Eines Tages lud ich sie ins Wohnheim ein und bestellte für sie das Behindertentaxi. Das machten wir zweimal so. Einmal lud ich sie ein. Ich fragte sie, ob sie das Behindertentaxi bestellen würde. Sie sagte ja. Aber sie bestellte für mich ein Taxi. Ich wollte eigentlich, daß Simone zu mir kommt, aber in diesem Fall ging ich zu ihr. Sie hatte einfach falsch bestellt.

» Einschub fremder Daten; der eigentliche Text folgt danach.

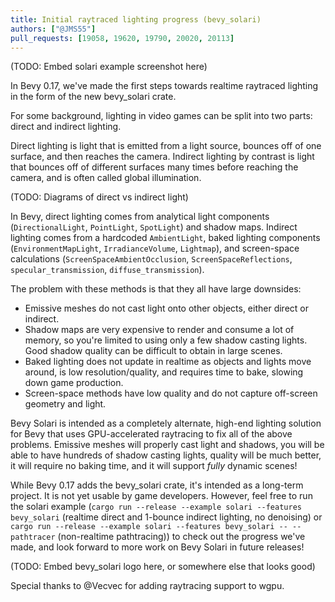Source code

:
 ```yaml
---
title: Initial raytraced lighting progress (bevy_solari)
authors: ["@JMS55"]
pull_requests: [19058, 19620, 19790, 20020, 20113]
---
```


(TODO: Embed solari example screenshot here)

In Bevy 0.17, we've made the first steps towards realtime raytraced lighting in the form of the new bevy_solari crate.

For some background, lighting in video games can be split into two parts: direct and indirect lighting.

Direct lighting is light that is emitted from a light source, bounces off of one surface, and then reaches the camera. Indirect lighting by contrast is light that bounces off of different surfaces many times before reaching the camera, and is often called global illumination.

(TODO: Diagrams of direct vs indirect light)

In Bevy, direct lighting comes from analytical light components (`DirectionalLight`, `PointLight`, `SpotLight`) and shadow maps. Indirect lighting comes from a hardcoded `AmbientLight`, baked lighting components (`EnvironmentMapLight`, `IrradianceVolume`, `Lightmap`), and screen-space calculations (`ScreenSpaceAmbientOcclusion`, `ScreenSpaceReflections`, `specular_transmission`, `diffuse_transmission`).

The problem with these methods is that they all have large downsides:

* Emissive meshes do not cast light onto other objects, either direct or indirect.
* Shadow maps are very expensive to render and consume a lot of memory, so you're limited to using only a few shadow casting lights. Good shadow quality can be difficult to obtain in large scenes.
* Baked lighting does not update in realtime as objects and lights move around, is low resolution/quality, and requires time to bake, slowing down game production.
* Screen-space methods have low quality and do not capture off-screen geometry and light.

Bevy Solari is intended as a completely alternate, high-end lighting solution for Bevy that uses GPU-accelerated raytracing to fix all of the above problems. Emissive meshes will properly cast light and shadows, you will be able to have hundreds of shadow casting lights, quality will be much better, it will require no baking time, and it will support _fully_ dynamic scenes!

While Bevy 0.17 adds the bevy_solari crate, it's intended as a long-term project. It is not yet usable by game developers. However, feel free to run the solari example (`cargo run --release --example solari --features bevy_solari` (realtime direct and 1-bounce indirect lighting, no denoising) or `cargo run --release --example solari --features bevy_solari -- --pathtracer` (non-realtime pathtracing)) to check out the progress we've made, and look forward to more work on Bevy Solari in future releases!

(TODO: Embed bevy_solari logo here, or somewhere else that looks good)

Special thanks to @Vecvec for adding raytracing support to wgpu.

An einem Tag rief ich sie an und fragte sie, ob sie zu mir kommen wolle. Sie sagte ja. Ich sagte ihr, daß ich das Taxi bestellen werde. Ich sagte ihr extra, wenn sie keine Zeit hätte, solle sie es gleich sagen. Sie sagte, daß sie schon Zeit hätte. Am nächsten Tag wurde ich krank. Ich rief drei Tage lang nicht mehr bei ihr an. Das Taxi hatte ich schon bestellt. Am vereinbarten Samstag ging es mir einigermaßen gut. Ich wartete und wartete, aber sie kam nicht. Zuerst glaubte ich, das Behindertentaxi hätte vergessen, sie abzuholen.

 

Dann rief ich bei ihr an und fragte, was los sei? Sie sagte, sie habe sich nicht ausgekannt, weil ich nicht angerufen hatte. Laszlo sagte ihr, daß wir doch angeru­fen hätten, und sie antwortete, daß sie keine Lust hätte, mich zu treffen. Ich rief sie nochmals mit Hilfe eines Zivildieners an, und sie sagte mir, sie wolle mich nicht sehen.

Mir wurde schlecht. Eine Woche lag ich im Bett.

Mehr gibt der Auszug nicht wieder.